After kids, well, let’s just say it’s a different story. . .
Here's what it's like to celebrate Valentine's Day as a couple before kids... and after kids.
Before kids: Ohh, I hope he gets me flowers!
After kids: Ohh, I hope he takes the trash out!
Before kids: What sexy underwear should I wear?
After kids: “Take your brother’s underwear off your head!”
Before kids: Romantic restaurant time!
After kids: Heart-shaped pancake time!
Before kids: THIS is the perfect Valentine’s Day card.
After kids: Those are the most beautiful scribbles I’ve ever seen.
Before kids: Let me light some candles. . .
After kids: Candles are a fire hazard and you may not have them until you are approximately 30 years old. Do not look at candles. Do not talk about candles. Do not even think about candles.

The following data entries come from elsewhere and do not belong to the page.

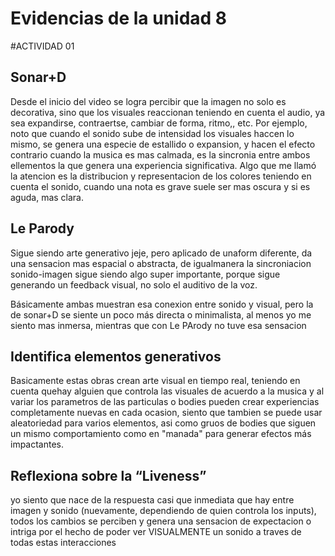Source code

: # Evidencias de la unidad 8

#ACTIVIDAD 01

## Sonar+D
Desde el inicio del video se logra percibir que la imagen no solo es decorativa, sino que los visuales reaccionan teniendo en cuenta el audio, ya sea expandirse, contraertse, cambiar de forma, ritmo,, etc. Por ejemplo, noto que cuando el sonido sube de intensidad los visuales haccen lo mismo, se genera una especie de estallido o expansion, y hacen el efecto contrario cuando la musica es mas calmada, es la sincronia entre ambos ellementos la que genera una experiencia significativa.
Algo que me llamó la atencion es la distribucion y representacion de los colores teniendo en cuenta el sonido, cuando una nota es grave suele ser mas oscura y si es aguda, mas clara.

## Le Parody
Sigue siendo arte generativo jeje, pero aplicado de unaform diferente, da una sensacion mas espacial o abstracta, de igualmanera la sincroniacion sonido-imagen sigue siendo algo super importante, porque sigue generando un feedback visual, no solo el auditivo de la voz.


Básicamente ambas muestran esa conexion entre sonido y visual, pero la de sonar+D se siente un poco más directa o minimalista, al menos yo me siento mas inmersa, mientras que con Le PArody no tuve esa sensacion

## Identifica elementos generativos
Basicamente estas obras crean arte visual en tiempo real, teniendo en cuenta quehay alguien que controla las visuales de acuerdo a la musica y al variar los parametros de las particulas o bodies pueden crear experiencias completamente nuevas en cada ocasion, siento que tambien se puede usar aleatoriedad para varios elementos, asi como gruos de bodies que siguen un mismo comportamiento como en "manada" para generar efectos más impactantes.

## Reflexiona sobre la “Liveness”
yo siento que nace de la respuesta casi que inmediata que hay entre imagen y sonido (nuevamente, dependiendo de quien controla los inputs), todos los cambios se perciben y genera una sensacion de expectacion o intriga por el hecho de poder ver VISUALMENTE un sonido a traves de todas estas interacciones

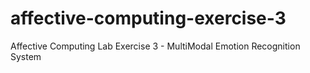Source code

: # affective-computing-exercise-3
Affective Computing Lab Exercise 3 - MultiModal Emotion Recognition System
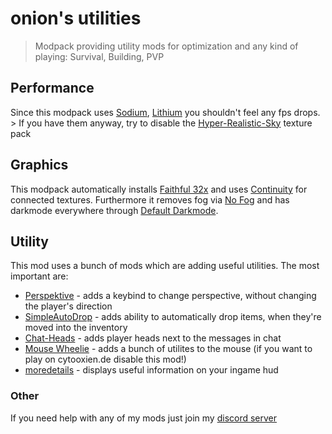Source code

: # onion's utilities
> Modpack providing utility mods for optimization and any kind of playing: Survival, Building, PVP

## Performance
Since this modpack uses [Sodium](https://modrinth/mod/sodium), [Lithium](https://modrinth/mod/lithium) you shouldn't feel any fps drops. 
<br> > If you have them anyway, try to disable the [Hyper-Realistic-Sky](https://modrinth.com/resourcepack/hyper-realistic-sky) texture pack

## Graphics
This modpack automatically installs [Faithful 32x](https://modrinth.com/resourcepack/faithful-32x) and 
uses [Continuity](https://modrinth.com/mod/continuity) for connected textures.
Furthermore it removes fog via [No Fog](https://modrinth.com/mod/no_fog) and has darkmode everywhere through [Default Darkmode](https://modrinth.com/resourcepack/default-dark-mode).

## Utility
This mod uses a bunch of mods which are adding useful utilities. The most important are:
- [Perspektive](https://modrinth.com/mod/perspektive) - adds a keybind to change perspective, without changing the player's direction
- [SimpleAutoDrop](https://modrinth.com/mod/autodrop) - adds ability to automatically drop items, when they're moved into the inventory
- [Chat-Heads](https://modrinth.com/mod/chat-heads) - adds player heads next to the messages in chat
- [Mouse Wheelie](https://modrinth.com/mod/mouse-wheelie) - adds a bunch of utilites to the mouse (if you want to play on cytooxien.de disable this mod!)
- [moredetails](https://modrinth.com/mod/moredetails) - displays useful information on your ingame hud

### Other
If you need help with any of my mods just join my [discord server](https://nyon.dev/discord)
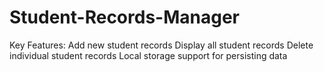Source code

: # Student-Records-Manager
Key Features:  Add new student records Display all student records Delete individual student records Local storage support for persisting data
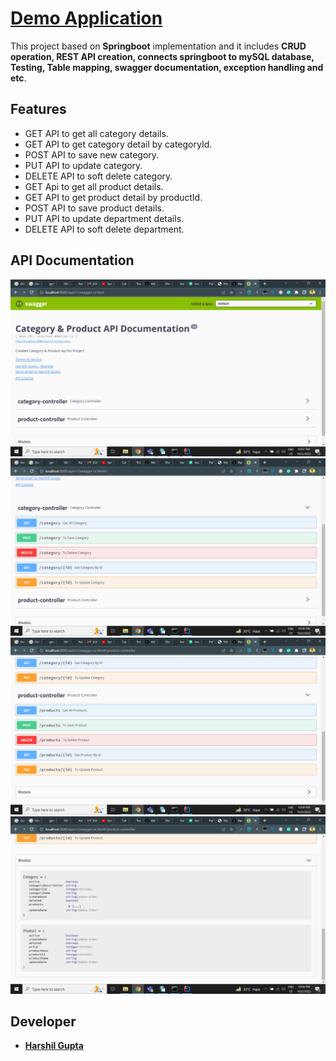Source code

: # [Demo Application](https://github.com/harshilgupta-gem/DemoProjectv1.0)

This project based on **Springboot** implementation and it includes **CRUD operation, REST API creation, connects
springboot to mySQL database, Testing, Table mapping, swagger documentation, exception handling and etc**.

## Features

- GET API to get all category details.
- GET API to get category detail by categoryId.
- POST API to save new category.
- PUT API to update category.
- DELETE API to soft delete category.
- GET Api to get all product details.
- GET API to get product detail by productId.
- POST API to save product details.
- PUT API to update department details.
- DELETE API to soft delete department.

## API Documentation

<img src="./assets/images/Screenshot_1221.png">
<img src="./assets/images/Screenshot_1222.png">
<img src="./assets/images/Screenshot_1223.png">
<img src="./assets/images/Screenshot_1224.png">

## Developer

- **[Harshil Gupta](https://www.linkedin.com/in/harshil-gupta-256a32147/)**
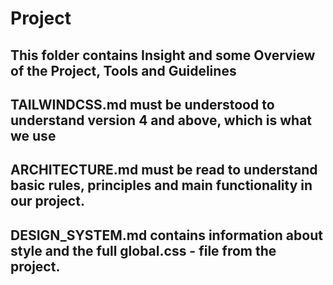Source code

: # Project 

## This folder contains Insight and some Overview of the Project, Tools and Guidelines

## TAILWINDCSS.md must be understood to understand version 4 and above, which is what we use

## ARCHITECTURE.md must be read to understand basic rules, principles and main functionality in our project.

## DESIGN_SYSTEM.md contains information about style and the full global.css - file from the project.
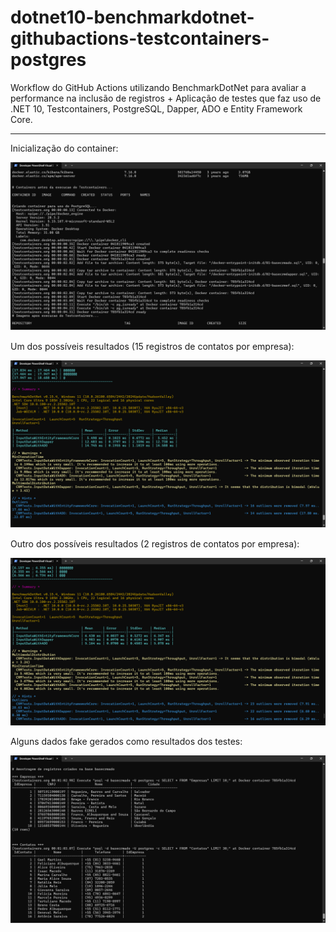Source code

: # dotnet10-benchmarkdotnet-githubactions-testcontainers-postgres
Workflow do GitHub Actions utilizando BenchmarkDotNet para avaliar a performance na inclusão de registros + Aplicação de testes que faz uso de .NET 10, Testcontainers, PostgreSQL, Dapper, ADO e Entity Framework Core.

---

Inicialização do container:

![Inicialização do container](img/testcontainers-01.png)

Um dos possíveis resultados (15 registros de contatos por empresa):

![Resultado 1](img/testcontainers-02.png)

Outro dos possíveis resultados (2 registros de contatos por empresa):

![Resultado 2](img/testcontainers-03.png)

Alguns dados fake gerados como resultados dos testes:

![Dados fake](img/testcontainers-04.png)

Before kids: John Legend gets me in the mood.
After kids: Raffi makes me feel insane.
Before kids: Secretly, I just hope for chocolates.
After kids: CHOCOLATE IS THE MESSIEST FOOD ON EARTH WHYGODWHY.
Before kids: Why don’t we book a romantic vacation somewhere?
After kids: Should we book a trip to Disney? Again?
Before kids: Maybe we’ll shower together. . .
After kids: When’s the last time I showered?
Before kids: "I wonder if he'll surprise me with a night out on the town?
After kids: "I wonder if we'll stay up for an episode of "The Crown" tonight?"
Before kids: Let’s grab a drink at our favorite bar.
After kids: WINE ME ON THE COUCH.
Before kids: I’d love it if we stayed up late talking and snuggling.
After kids: I’d love it if we went to sleep at 8 pm.
Before kids: Sexy. Time.
After kids: “Mommy, what are you and daddy doing?”